Sur les manquements aux obligations d'information pré-contractuelle,
Attendu que, si la société ANPF a bien remis aux consorts Malo un document intitulé " Disclosure ", comprenant les informations relatives à l'animateur du réseau, l'ancienneté et l'expérience de l'entreprise et les perspectives de développement du marché, ce document ne précise pas la nature et le montant des dépenses et investissements à réaliser,
Attendu que la société ANPF ne peut se réfugier sur le fait que trois autres études avaient été réalisées par des sociétés indépendantes Proscop, Ken 7 et Cible, faute d'établir que ces études auraient été commandées directement par les consorts Malo indépendamment de la société ANPF,
Attendu bien au contraire qu'un courrier du 30 septembre 1991 de la société ANPF à la société Proscop demande à cette dernière de prendre contact avec les consorts Malo pour une étude de marché,
Attendu qu'un courrier du même jour de la société Cible informe la société ANPF de ce qu'elle a soumis aux consorts Malo un protocole d'accord pour " réaliser l'étude d'implantation d'un M. Bricolage. "
Attendu que le 13 avril 1992 la société Proscop fait parvenir directement à la société ANPF le résultat de son étude,
Attendu qu'il est donc acquis que ces études ne constituaient pas des démarches indépendantes mais étaient initiées par la société ANPF,
Qu'ainsi, pour ces motifs et ceux non contraires du premier juge, la responsabilité de la société ANPF envers la société Bruaysienne de Bricolage pour des études prévisionnelles erronées est engagée,
Attendu que l'immixtion de la société ANPF dans la gestion de la société Bruaysienne de Bricolage ne peut résulter du seul fait qu'elle ait eu une part active dans les travaux d'agencement du magasin, puisque justement la conception des linéaires dans la distribution moderne concourt à l'homogénéité de l'image commerciale de l'enseigne et se trouve donc liée à la nature même du concept franchisé, qu'il en est de même du recours à des gammes de produits référencés auprès de fournisseurs préalablement choisis par l'enseigne, la responsabilité du commerçant franchisé restant entière dans la définition de ses réapprovisionnements de stocks en terme de quantité, qu'il n'est pas en l'espèce établi que la gestion des stocks se serait opéré à l'insu du détaillant,
Que le premier juge a donc fait exacte appréciation du préjudice subi par la société Bruaysienne de Bricolage du fait des manquements précontractuels de la société ANPF.

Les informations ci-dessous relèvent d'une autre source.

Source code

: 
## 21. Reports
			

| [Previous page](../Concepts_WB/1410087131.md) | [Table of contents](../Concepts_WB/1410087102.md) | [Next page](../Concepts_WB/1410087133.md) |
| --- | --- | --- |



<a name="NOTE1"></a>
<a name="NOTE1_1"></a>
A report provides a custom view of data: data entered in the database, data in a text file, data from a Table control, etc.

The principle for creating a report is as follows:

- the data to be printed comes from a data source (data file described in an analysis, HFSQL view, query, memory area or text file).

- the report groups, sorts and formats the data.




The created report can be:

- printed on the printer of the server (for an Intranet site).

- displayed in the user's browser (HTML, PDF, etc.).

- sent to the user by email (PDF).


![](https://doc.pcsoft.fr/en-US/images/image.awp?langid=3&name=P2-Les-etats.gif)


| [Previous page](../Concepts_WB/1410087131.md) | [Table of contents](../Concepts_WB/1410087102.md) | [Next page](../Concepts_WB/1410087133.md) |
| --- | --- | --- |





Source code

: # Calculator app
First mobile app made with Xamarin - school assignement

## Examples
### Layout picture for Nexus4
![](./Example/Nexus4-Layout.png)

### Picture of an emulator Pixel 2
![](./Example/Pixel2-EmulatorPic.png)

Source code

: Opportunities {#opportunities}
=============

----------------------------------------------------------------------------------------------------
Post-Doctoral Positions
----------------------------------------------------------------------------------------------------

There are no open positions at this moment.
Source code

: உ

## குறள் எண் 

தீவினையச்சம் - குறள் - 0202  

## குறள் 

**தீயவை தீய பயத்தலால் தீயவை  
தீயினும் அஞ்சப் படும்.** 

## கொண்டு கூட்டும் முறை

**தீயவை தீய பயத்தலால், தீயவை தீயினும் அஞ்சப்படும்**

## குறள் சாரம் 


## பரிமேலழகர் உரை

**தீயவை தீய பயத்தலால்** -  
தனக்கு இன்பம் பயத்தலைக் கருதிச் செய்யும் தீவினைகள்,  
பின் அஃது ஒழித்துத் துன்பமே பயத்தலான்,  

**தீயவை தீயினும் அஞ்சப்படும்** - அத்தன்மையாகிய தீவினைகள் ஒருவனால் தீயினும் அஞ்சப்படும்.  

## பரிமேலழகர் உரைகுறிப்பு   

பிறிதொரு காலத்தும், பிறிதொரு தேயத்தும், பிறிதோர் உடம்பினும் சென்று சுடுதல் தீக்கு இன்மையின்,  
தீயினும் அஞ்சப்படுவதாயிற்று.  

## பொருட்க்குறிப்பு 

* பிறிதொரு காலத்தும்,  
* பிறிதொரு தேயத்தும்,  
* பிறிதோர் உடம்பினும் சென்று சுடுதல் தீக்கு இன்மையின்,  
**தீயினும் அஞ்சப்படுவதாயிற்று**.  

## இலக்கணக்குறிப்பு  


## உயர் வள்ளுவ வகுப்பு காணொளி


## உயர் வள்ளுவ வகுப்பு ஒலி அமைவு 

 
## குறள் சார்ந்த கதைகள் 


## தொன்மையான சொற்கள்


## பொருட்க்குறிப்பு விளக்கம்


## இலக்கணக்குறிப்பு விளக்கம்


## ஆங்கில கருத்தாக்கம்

Sur la demande de M. Soinne, ès qualités, au titre de la société Artesienne Malo
Attendu que les consorts Malo ont cru bon de dissocier le patrimoine d'exploitation de la société Bruaysienne de Bricolage, ne relevant que de l'exercice commercial du magasin de bricolage, du patrimoine immobilier qu'ils entendaient constituer séparément par le biais d'une société Artesienne Malo, dont l'objet était d'acquérir les murs d'exploitation auprès d'organismes de crédit-bail,
Attendu que ce montage financier relève d'un choix délibéré de leur part et non d'une obligation imposée par la société ANPF ou d'un conseil erroné donné par cette dernière,
Attendu que le passif de cette société Artesienne Malo ne résulte que de cette décision de gestion patrimoniale, que rien n'interdisait à la société Artesienne Malo de rechercher d'autre sous-locataire après la déconfiture de la société Bruaysienne de Bricolage, pour autant que les consorts Malo aient disposé de fonds propres suffisants pour faire face aux échéances du crédit bail, Qu'ainsi la décision entreprise sera confirmée en ce qu'elle a débouté M. Soinne, ès qualités, de ses demandes au titre de la société Artesienne Malo.
Sur la demande des consorts Malo au titre de leurs engagements de caution
Attendu que le premier juge a relevé avec pertinence que les consorts Malo avaient une capacité de jugement et d'analyse qui ne saurait être occultée,
Attendu que les engagements de cautions avaient été librement consentis aux organismes préteurs,
Attendu que la société ANPF, si elle a pu induire un préjudice à la société Bruaysienne de Bricolage par son manquement à ses obligations de conseil, n'a pas incité les consorts Malo à se porter caution de la société Bruaysienne de Bricolage, cet acte ne résultant que du choix des consorts Malo de financer le développement et la croissance de leur société par des concours bancaires de préférence à la mobilisation de fonds propres de ses actionnaires,
Qu'ainsi les consorts Malo seront déboutés de leurs demandes de ce chef.
Sur les frais irrépetibles
M. Soinne, ès qualités, a dû engager des frais irrépetibles en cause d'appel que la Cour fixe à 1.000 Euros.
Il n'est pas inéquitable de laisser aux consorts Malo la charge de leurs frais irrépetibles.
Sur les dépens
La société ANPF supportera les dépens qui seront recouvrés conformément aux dispositions de l'article 699 du Nouveau Code de Procédure Civile.
3. Décision de la Cour
Par ces motifs, LA COUR, joint les instances n° RG 99-2160 et RG 99-3325, confirme le jugement du 3 février 1999, y ajoutant, condamne la société ANPF à payer à M. Soinne, ès qualités, la somme de 1.000 Euros au titre de l'article 700 du Nouveau Code de Procédure Civile, met à la charge de la société ANPF les dépens, dont distraction au profit des avoués de M. Soinne, ès qualités, et des consorts Malo.